▶ [INSTRUCTIONS TO FOLLOW] Begin with the first line below and retype each line exactly through the line containing "## General Introduction". Any pictures are to be left out.

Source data

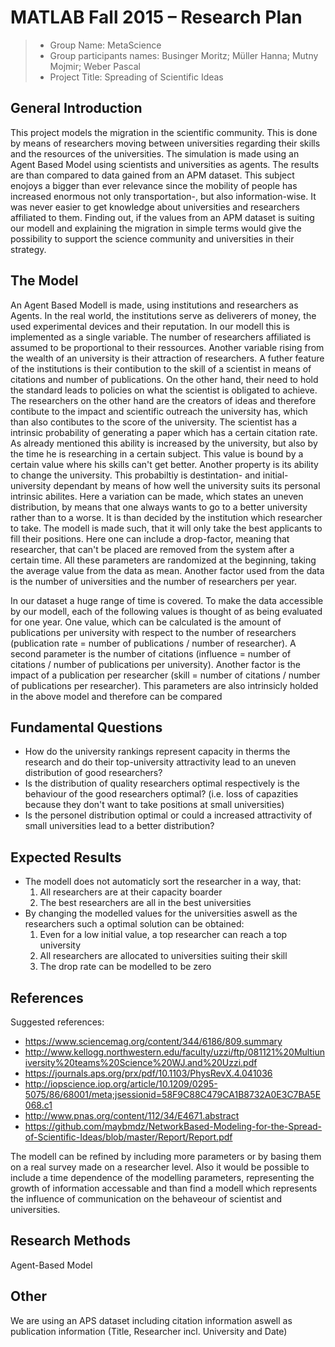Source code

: # MATLAB Fall 2015 – Research Plan


> * Group Name: MetaScience
> * Group participants names: Businger Moritz; Müller Hanna; Mutny Mojmir; Weber Pascal
> * Project Title: Spreading of Scientific Ideas

## General Introduction

This project models the migration in the scientific community. This is done by means of researchers moving between universities regarding their skills and the resources of the universities. The simulation is made using an Agent Based Model using scientists and universities as agents. The results are than compared to data gained from an APM dataset. This subject enojoys a bigger than ever relevance since the mobility of people has increased enormous not only transportation-, but also information-wise. It was never easier to get knowledge about universities and researchers affiliated to them. Finding out, if the values from an APM dataset is suiting our modell and explaining the migration in simple terms would give the possibility to support the science community and universities in their strategy.

## The Model

An Agent Based Modell is made, using institutions and researchers as Agents. In the real world, the institutions serve as deliverers of money, the used experimental devices and their reputation. In our modell this is implemented as a single variable. The number of researchers affiliated is assumed to be proportional to their ressources. Another variable rising from the wealth of an university is their attraction of researchers. A futher feature of the institutions is their contibution to the skill of a scientist in means of citations and number of publications. On the other hand, their need to hold the standard leads to policies on what the scientist is obligated to achieve. The researchers on the other hand are the creators of ideas and therefore contibute to the impact and scientific outreach the university has, which than also contibutes to the score of the university. The scientist has a intrinsic probability of generating a paper which has a certain citation rate. As already mentioned this ability is increased by the university, but also by the time he is researching in a certain subject. This value is bound by a certain value where his skills can't get better. Another property is its ability to change the university. This probabiltiy is destintation- and initial- university dependant by means of how well the university suits its personal intrinsic abilites. Here a variation can be made, which states an uneven distribution, by means that one always wants to go to a better university rather than to a worse.  It is than decided by the institution which researcher to take. The modell is made such, that it will only take the best applicants to fill their positions. Here one can include a drop-factor, meaning that researcher, that can't be placed are removed from the system after a certain time. All these parameters are randomized at the beginning, taking the average value from the data as mean. Another factor used from the data is the number of universities and the number of researchers per year.

In our dataset a huge range of time is covered. To make the data accessible by our modell, each of the following values is thought of as being evaluated for one year. One value, which can be calculated is the amount of publications per university with respect to the number of researchers (publication rate = number of publications / number of researcher). A second parameter is the number of citations (influence = number of citations / number of publications per university). Another factor is the impact of a publication per researcher (skill = number of citations / number of publications per researcher). This parameters are also intrinsicly holded in the above model and therefore can be compared

## Fundamental Questions

- How do the university rankings represent capacity in therms the research and do their top-university attractivity lead to an uneven distribution of good researchers?
- Is the distribution of quality researchers optimal respectively is the behaviour of the good researchers optimal? (i.e. loss of capazities because they don't want to take positions at small universities)
- Is the personel distribution optimal or could a increased attractivity of small universities lead to a better distribution?

## Expected Results

- The modell does not automaticly sort the researcher in a way, that:
   1. All researchers are at their capacity boarder
   2. The best researchers are all in the best universities
- By changing the modelled values for the universities aswell as the researchers such a optimal solution can be obtained:
   1. Even for a low initial value, a top researcher can reach a top university
   2. All researchers are allocated to universities suiting their skill
   3. The drop rate can be modelled to be zero


## References 

Suggested references:

- https://www.sciencemag.org/content/344/6186/809.summary
- http://www.kellogg.northwestern.edu/faculty/uzzi/ftp/081121%20Multiuniversity%20teams%20Science%20WJ.and%20Uzzi.pdf
- https://journals.aps.org/prx/pdf/10.1103/PhysRevX.4.041036
- http://iopscience.iop.org/article/10.1209/0295-5075/86/68001/meta;jsessionid=58F9C88C479CA1B8732A0E3C7BA5E068.c1
- http://www.pnas.org/content/112/34/E4671.abstract
- https://github.com/maybmdz/NetworkBased-Modeling-for-the-Spread-of-Scientific-Ideas/blob/master/Report/Report.pdf

The modell can be refined by including more parameters or by basing them on a real survey made on a researcher level. Also it would be possible to include a time dependence of the modelling parameters, representing the growth of information accessable and than find a modell which represents the influence of communication on the behaveour of scientist and universities.

## Research Methods

Agent-Based Model

## Other

We are using an APS dataset including citation information aswell as publication information (Title, Researcher incl. University and Date)
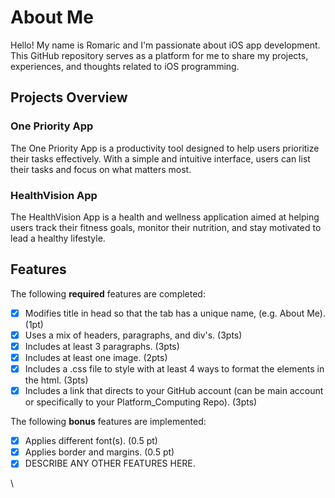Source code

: # About Me

Hello! My name is Romaric and I'm passionate about iOS app development. This GitHub repository serves as a platform for me to share my projects, experiences, and thoughts related to iOS programming.

## Projects Overview

### One Priority App
The One Priority App is a productivity tool designed to help users prioritize their tasks effectively. With a simple and intuitive interface, users can list their tasks and focus on what matters most.

### HealthVision App
The HealthVision App is a health and wellness application aimed at helping users track their fitness goals, monitor their nutrition, and stay motivated to lead a healthy lifestyle.

## Features

The following **required** features are completed:

- [X] Modifies title in head so that the tab has a unique name, (e.g. About Me). (1pt)
- [X] Uses a mix of headers, paragraphs, and div's. (3pts)
- [X] Includes at least 3 paragraphs. (3pts)
- [X] Includes at least one image. (2pts)
- [X] Includes a .css file to style with at least 4 ways to format the elements in the html. (3pts)
- [X] Includes a link that directs to your GitHub account (can be main account or specifically to your Platform_Computing Repo). (3pts)

The following **bonus** features are implemented:

- [X] Applies different font(s). (0.5 pt)
- [X] Applies border and margins. (0.5 pt)
- [X] DESCRIBE ANY OTHER FEATURES HERE.

\
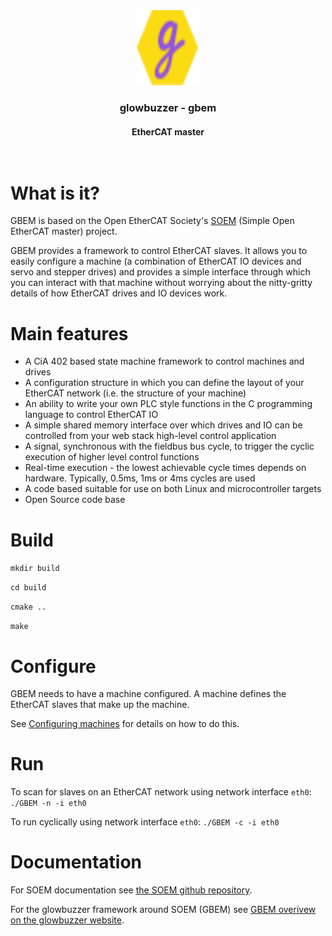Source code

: <div align="center">
<a href="https://www.glowbuzzer.com">
    <img src="images/tiny-logo.svg" alt="Logo" width="100" height="120">
  </a>
<h3 align="center">glowbuzzer - gbem</h3>
  <h4 align="center">
    <b>EtherCAT master</b>
    <br />
    <br />
    <br />
  </h4>
</div>


# What is it?
GBEM is based on the Open EtherCAT Society's [SOEM](https://github.com/OpenEtherCATsociety/SOEM) (Simple Open EtherCAT master) project.

GBEM provides a framework to control EtherCAT slaves. It allows you to easily configure a machine (a combination of EtherCAT IO devices and servo and stepper drives) and provides a simple interface through which you can interact with that machine without worrying about the nitty-gritty details of how EtherCAT drives and IO devices work.

# Main features
* A CiA 402 based state machine framework to control machines and drives
* A configuration structure in which you can define the layout of your EtherCAT network (i.e. the structure of your machine)
* An ability to write your own PLC style functions in the C programming language to control EtherCAT IO
* A simple shared memory interface over which drives and IO can be controlled from your web stack high-level control application
* A signal, synchronous with the fieldbus bus cycle, to trigger the cyclic execution of higher level control functions
* Real-time execution - the lowest achievable cycle times depends on hardware. Typically, 0.5ms, 1ms or 4ms cycles are used
* A code based suitable for use on both Linux and microcontroller targets
* Open Source code base

# Build

`mkdir build`

`cd build`

`cmake ..`

`make`

# Configure

GBEM needs to have a machine configured. A machine defines the EtherCAT slaves that make up the machine.

See [Configuring machines](https://www.glowbuzzer.com/docs/gbem/configuring_machines) for details on how to do this. 

# Run

To scan for slaves on an EtherCAT network using network interface `eth0`:
`./GBEM -n -i eth0`

To run cyclically using network interface `eth0`:
`./GBEM -c -i eth0`

# Documentation

For SOEM documentation see [the SOEM github repository](https://openethercatsociety.github.io/doc/soem/).

For the glowbuzzer framework around SOEM (GBEM) see [GBEM overivew on the glowbuzzer website](https://www.glowbuzzer.com/docs/gbem/overview).


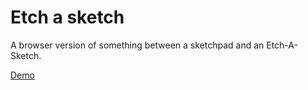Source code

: # Etch a sketch

A browser version of something between a sketchpad and an Etch-A-Sketch.

[Demo](https://sabinaan.github.io/etch-a-sketch/)
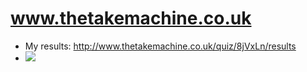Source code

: # www.thetakemachine.co.uk
- My results: http://www.thetakemachine.co.uk/quiz/8jVxLn/results
- ![](https://firebasestorage.googleapis.com/v0/b/firescript-577a2.appspot.com/o/imgs%2Fapp%2Fflancia%2Fh3PgZGbce_.png?alt=media&token=82bc1755-6c19-4956-a9a1-92196770ebe6)
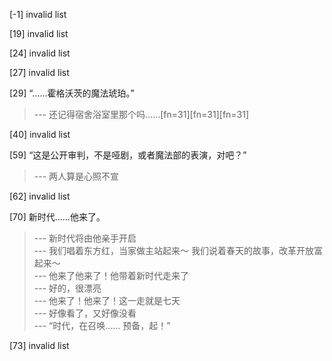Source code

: 
[-1] invalid list

[19] invalid list

[24] invalid list

[27] invalid list

[29] “……霍格沃茨的魔法琥珀。”
>--- 还记得宿舍浴室里那个吗……[fn=31][fn=31][fn=31]<br>

[40] invalid list

[59] “这是公开审判，不是哑剧，或者魔法部的表演，对吧？”
>--- 两人算是心照不宣<br>

[62] invalid list

[70] 新时代……他来了。
>--- 新时代将由他亲手开启<br>
>--- 我们唱着东方红，当家做主站起来～
我们说着春天的故事，改革开放富起来～<br>
>--- 他来了他来了！他带着新时代走来了<br>
>--- 好的，很漂亮<br>
>--- 他来了！他来了！这一走就是七天<br>
>--- 好像看了，又好像没看<br>
>--- “时代，在召唤……
预备，起！”<br>

[73] invalid list
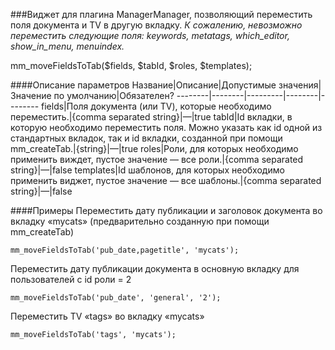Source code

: ###Виджет для плагина ManagerManager, позволяющий переместить поля документа и TV в другую вкладку. 
*К сожалению, невозможно переместить следующие поля: keywords, metatags, which_editor, show_in_menu, menuindex.*

mm_moveFieldsToTab($fields, $tabId, $roles, $templates);

####Описание параметров
Название|Описание|Допустимые значения|Значение по умолчанию|Обязателен?
--------|--------|---------|--------|--------
fields|Поля документа (или TV), которые необходимо переместить.|{comma separated string}|—|true
tabId|Id вкладки, в которую необходимо переместить поля. Можно указать как id одной из стандартных вкладок, так и id вкладки, созданной при помощи mm_createTab.|{string}|—|true
roles|Роли, для которых необходимо применить виждет, пустое значение — все роли.|{comma separated string}|—|false
templates|Id шаблонов, для которых необходимо применить виджет, пустое значение — все шаблоны.|{comma separated string}|—|false

####Примеры
Переместить дату публикации и заголовок документа во вкладку «mycats» (предварительно созданную при помощи mm_createTab)
	
	mm_moveFieldsToTab('pub_date,pagetitle', 'mycats');
Переместить дату публикации документа в основную вкладку для пользователей с id роли = 2
	
	mm_moveFieldsToTab('pub_date', 'general', '2');
Переместить TV «tags» во вкладку «mycats»
	
	mm_moveFieldsToTab('tags', 'mycats');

▶ [COMPLETED TASK]
Source code

: # MATLAB Fall 2015 – Research Plan


> * Group Name: MetaScience
> * Group participants names: Businger Moritz; Müller Hanna; Mutny Mojmir; Weber Pascal
> * Project Title: Spreading of Scientific Ideas

## General Introduction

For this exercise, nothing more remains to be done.